2. Observability Adoption is Gaining Momentum
To better manage complex offerings, 38% of financial institutions have already deployed full-stack observability. Financial services and insurance organizations have also widely adopted observability capabilities within backend monitoring, with 75% applying infrastructure monitoring and 63% utilizing application performance monitoring (APM). In the next two years, 93% of respondents expected to have deployed infrastructure monitoring, and 89% expected to have adopted APM.
3. Organizations Prefer a Unified View of their Tech Stacks
Financial and insurance companies aim to reduce the number of observability tools used with over half of respondents (52%) reporting a preference for a consolidated platform. However, 43% of respondents still considered their telemetry data siloed. With that said, 42% shared that their organization is likely to adopt a more consolidated approach for observability tools in the next year. Over the past year, the proportion of financial and insurance companies using a single tool has grown from .3% to 4.5% — a 15-fold increase.
4. Managing Outages and Decreasing Cost Requires Observability
Time is of the essence when resolving high-business-impact outages, with more than a third (35%) of financial services and insurance respondents reporting a loss of more than $500,000 per hour.
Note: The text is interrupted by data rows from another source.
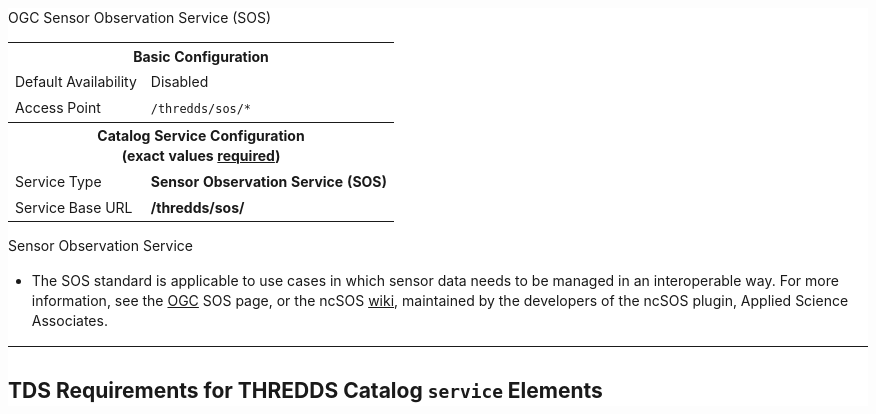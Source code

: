   </td>
</tr>
  <tr>
    <td><a name="SOS">OGC Sensor Observation Service (SOS)</a></td>
    <td>
      <table width="100%">
        <tbody><tr>
          <th colspan="2">Basic Configuration</th>
        </tr>
        <tr>
          <td>Default&nbsp;Availability</td>
          <td>Disabled</td>
        </tr>
        <tr>
          <td>Access Point</td>
          <td><code>/thredds/sos/*</code></td>
        </tr>
        <tr>
          <th colspan="2">Catalog Service Configuration<br>
            (exact values <a href="#tdsServiceElemRequirements">required</a>)
          </th>
        </tr>
        <tr>
          <td>Service Type</td>
          <td><strong>Sensor Observation Service (SOS)</strong></td>
        </tr>
        <tr>
          <td>Service Base URL</td>
          <td><strong>/thredds/sos/</strong></td>
        </tr>
      </tbody></table>
    </td>
    <td>Sensor Observation Service
      <ul>
        <li>The SOS standard is applicable to use cases in which sensor data
          needs to be managed in an interoperable way. For more information,
          see the <a href="http://www.opengeospatial.org/standards/sos" target="_blank">OGC</a>
          SOS page, or the ncSOS
          <a href="https://github.com/asascience-open/ncSOS/wiki" target="_blank">wiki</a>,
          maintained by the developers of the ncSOS plugin, Applied Science
          Associates.
        </li>
      </ul>
    </td>
  </tr>
</tbody></table>

<hr width="100%">

<h2><a name="tdsServiceElemRequirements">TDS Requirements for THREDDS Catalog <code>service</code> Elements</a></h2>
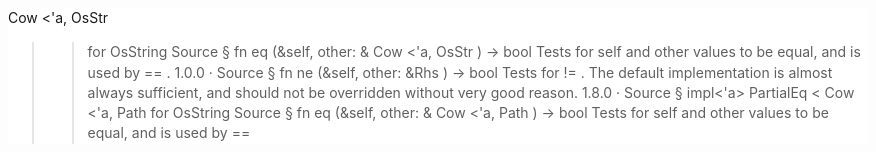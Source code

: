 Cow
<'a,
OsStr
>> for
OsString
Source
§
fn
eq
(&self, other: &
Cow
<'a,
OsStr
>) ->
bool
Tests for
self
and
other
values to be equal, and is used by
==
.
1.0.0
·
Source
§
fn
ne
(&self, other:
&Rhs
) ->
bool
Tests for
!=
. The default implementation is almost always sufficient,
and should not be overridden without very good reason.
1.8.0
·
Source
§
impl<'a>
PartialEq
<
Cow
<'a,
Path
>> for
OsString
Source
§
fn
eq
(&self, other: &
Cow
<'a,
Path
>) ->
bool
Tests for
self
and
other
values to be equal, and is used by
==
Of the respondents who reported a mean time to detect (MTTD) of 30 minutes or less, 51% had adopted full-stack observability, and 64% of those who utilize full-stack observability said that mean time to resolve (MTTR) has improved.
5. Successful Tech Stack Monitoring Comes at a Cost
Respondents from financial and insurance organizations reported higher spending on observability tools than other industries, with nearly half (49%) spending $500,000 or more per year on observability, and 31% dishing out $1 million or more per year.
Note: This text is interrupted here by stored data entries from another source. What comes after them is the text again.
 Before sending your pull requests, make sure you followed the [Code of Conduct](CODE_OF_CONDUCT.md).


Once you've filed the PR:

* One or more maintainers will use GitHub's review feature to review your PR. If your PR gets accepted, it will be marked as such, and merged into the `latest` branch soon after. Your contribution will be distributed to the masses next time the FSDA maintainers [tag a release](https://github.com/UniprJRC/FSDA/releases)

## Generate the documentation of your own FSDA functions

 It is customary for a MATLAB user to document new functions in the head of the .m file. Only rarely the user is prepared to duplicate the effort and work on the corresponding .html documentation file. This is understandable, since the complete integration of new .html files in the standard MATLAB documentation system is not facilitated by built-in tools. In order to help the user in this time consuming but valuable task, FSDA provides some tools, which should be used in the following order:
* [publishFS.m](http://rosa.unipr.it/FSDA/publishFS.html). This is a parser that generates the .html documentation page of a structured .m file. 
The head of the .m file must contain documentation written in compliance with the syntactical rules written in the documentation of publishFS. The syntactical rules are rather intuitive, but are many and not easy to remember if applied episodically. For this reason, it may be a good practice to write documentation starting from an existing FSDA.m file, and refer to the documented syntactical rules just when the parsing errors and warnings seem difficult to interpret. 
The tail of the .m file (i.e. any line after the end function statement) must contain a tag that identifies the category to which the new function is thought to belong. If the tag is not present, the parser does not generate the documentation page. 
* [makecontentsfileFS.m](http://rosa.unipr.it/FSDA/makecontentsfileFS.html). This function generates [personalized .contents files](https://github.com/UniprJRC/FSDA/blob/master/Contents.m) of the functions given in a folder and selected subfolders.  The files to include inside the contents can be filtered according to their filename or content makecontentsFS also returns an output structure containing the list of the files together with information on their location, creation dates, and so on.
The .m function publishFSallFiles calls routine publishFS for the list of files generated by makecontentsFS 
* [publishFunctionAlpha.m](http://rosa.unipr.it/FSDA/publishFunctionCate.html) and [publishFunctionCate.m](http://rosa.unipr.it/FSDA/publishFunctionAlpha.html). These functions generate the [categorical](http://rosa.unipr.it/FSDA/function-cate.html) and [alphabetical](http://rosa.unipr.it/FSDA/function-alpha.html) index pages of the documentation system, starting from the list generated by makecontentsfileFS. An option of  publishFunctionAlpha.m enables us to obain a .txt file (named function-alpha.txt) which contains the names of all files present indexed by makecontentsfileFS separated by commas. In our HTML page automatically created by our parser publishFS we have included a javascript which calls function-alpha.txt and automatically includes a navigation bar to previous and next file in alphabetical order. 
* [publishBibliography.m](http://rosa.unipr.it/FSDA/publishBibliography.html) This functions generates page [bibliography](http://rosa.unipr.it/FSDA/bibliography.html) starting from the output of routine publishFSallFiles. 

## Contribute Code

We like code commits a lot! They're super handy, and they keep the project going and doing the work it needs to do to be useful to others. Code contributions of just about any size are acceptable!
6. Observability Enhances Business Success
Organization values increased as a result of observability investments, with over half (52%) reporting more than $500,000, and 41% noting a total value of $1 million or more. Nearly half (47%) of IT decision makers said observability helps them to achieve business key performance indicators (KPIs), and 45% of practitioners reported increased productivity. Overall benefits of adopting an observability platform included improved system uptime and reliability (46%), increased operational efficiency (42%), and an improved real-user experience (31%).
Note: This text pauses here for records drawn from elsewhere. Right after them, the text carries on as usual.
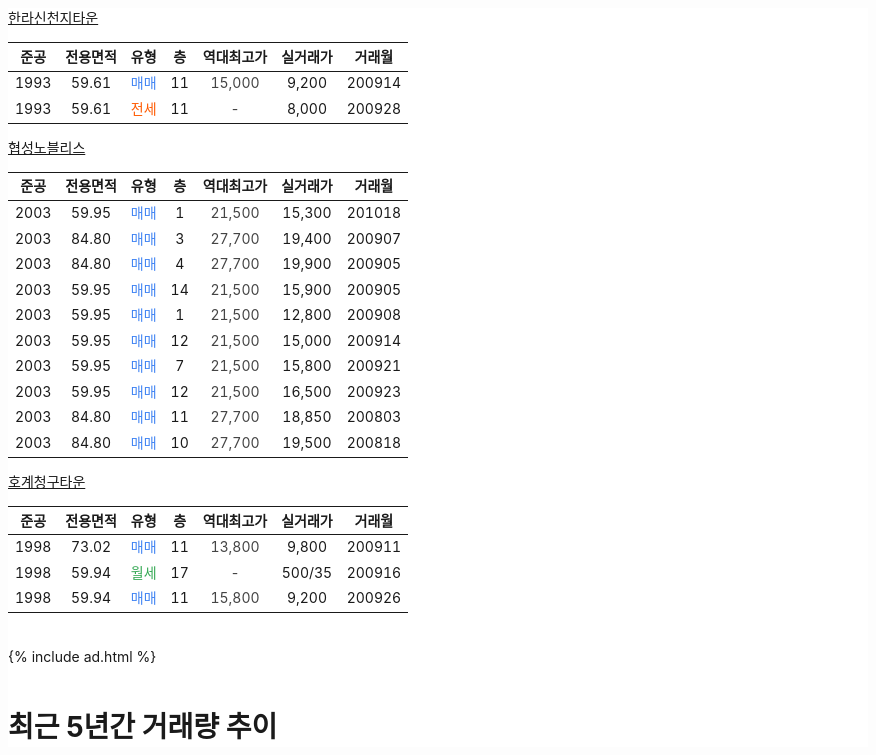 [한라신천지타운](https://search.naver.com/search.naver?query=%EC%9A%B8%EC%82%B0%EA%B4%91%EC%97%AD%EC%8B%9C+%EB%B6%81%EA%B5%AC+%EC%8B%A0%EC%B2%9C%EB%8F%99+%ED%95%9C%EB%9D%BC%EC%8B%A0%EC%B2%9C%EC%A7%80%ED%83%80%EC%9A%B4)

|준공|전용면적|유형|층|역대최고가|실거래가|거래월|
|:---:|:---:|:---:|:---:|:---:|:---:|:---:|
|1993|59.61|<span style="color:#4285f3">매매</span>|11|<span style="color:#444444">15,000</span>|9,200|200914|
|1993|59.61|<span style="color:#ff5a00">전세</span>|11|<span style="color:#444444">-</span>|8,000|200928|

[협성노블리스](https://search.naver.com/search.naver?query=%EC%9A%B8%EC%82%B0%EA%B4%91%EC%97%AD%EC%8B%9C+%EB%B6%81%EA%B5%AC+%EC%8B%A0%EC%B2%9C%EB%8F%99+%ED%98%91%EC%84%B1%EB%85%B8%EB%B8%94%EB%A6%AC%EC%8A%A4)

|준공|전용면적|유형|층|역대최고가|실거래가|거래월|
|:---:|:---:|:---:|:---:|:---:|:---:|:---:|
|2003|59.95|<span style="color:#4285f3">매매</span>|1|<span style="color:#444444">21,500</span>|15,300|201018|
|2003|84.80|<span style="color:#4285f3">매매</span>|3|<span style="color:#444444">27,700</span>|19,400|200907|
|2003|84.80|<span style="color:#4285f3">매매</span>|4|<span style="color:#444444">27,700</span>|19,900|200905|
|2003|59.95|<span style="color:#4285f3">매매</span>|14|<span style="color:#444444">21,500</span>|15,900|200905|
|2003|59.95|<span style="color:#4285f3">매매</span>|1|<span style="color:#444444">21,500</span>|12,800|200908|
|2003|59.95|<span style="color:#4285f3">매매</span>|12|<span style="color:#444444">21,500</span>|15,000|200914|
|2003|59.95|<span style="color:#4285f3">매매</span>|7|<span style="color:#444444">21,500</span>|15,800|200921|
|2003|59.95|<span style="color:#4285f3">매매</span>|12|<span style="color:#444444">21,500</span>|16,500|200923|
|2003|84.80|<span style="color:#4285f3">매매</span>|11|<span style="color:#444444">27,700</span>|18,850|200803|
|2003|84.80|<span style="color:#4285f3">매매</span>|10|<span style="color:#444444">27,700</span>|19,500|200818|

[호계청구타운](https://search.naver.com/search.naver?query=%EC%9A%B8%EC%82%B0%EA%B4%91%EC%97%AD%EC%8B%9C+%EB%B6%81%EA%B5%AC+%EC%8B%A0%EC%B2%9C%EB%8F%99+%ED%98%B8%EA%B3%84%EC%B2%AD%EA%B5%AC%ED%83%80%EC%9A%B4)

|준공|전용면적|유형|층|역대최고가|실거래가|거래월|
|:---:|:---:|:---:|:---:|:---:|:---:|:---:|
|1998|73.02|<span style="color:#4285f3">매매</span>|11|<span style="color:#444444">13,800</span>|9,800|200911|
|1998|59.94|<span style="color:#34a853">월세</span>|17|<span style="color:#444444">-</span>|500/35|200916|
|1998|59.94|<span style="color:#4285f3">매매</span>|11|<span style="color:#444444">15,800</span>|9,200|200926|


<br>
{% include ad.html %}
<br>

# 최근 5년간 거래량 추이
7. The Future of Observability is Bright
Observability within the FSI and insurance industries will continue to rapidly grow in the coming years. An overwhelming majority of respondents (96%) expected to have deployed security monitoring in the next two years, followed by alerts and network monitoring (both 94%). In the next year, 42% said they planned to train staff on best practices for observability, and 43% predicted tool consolidation.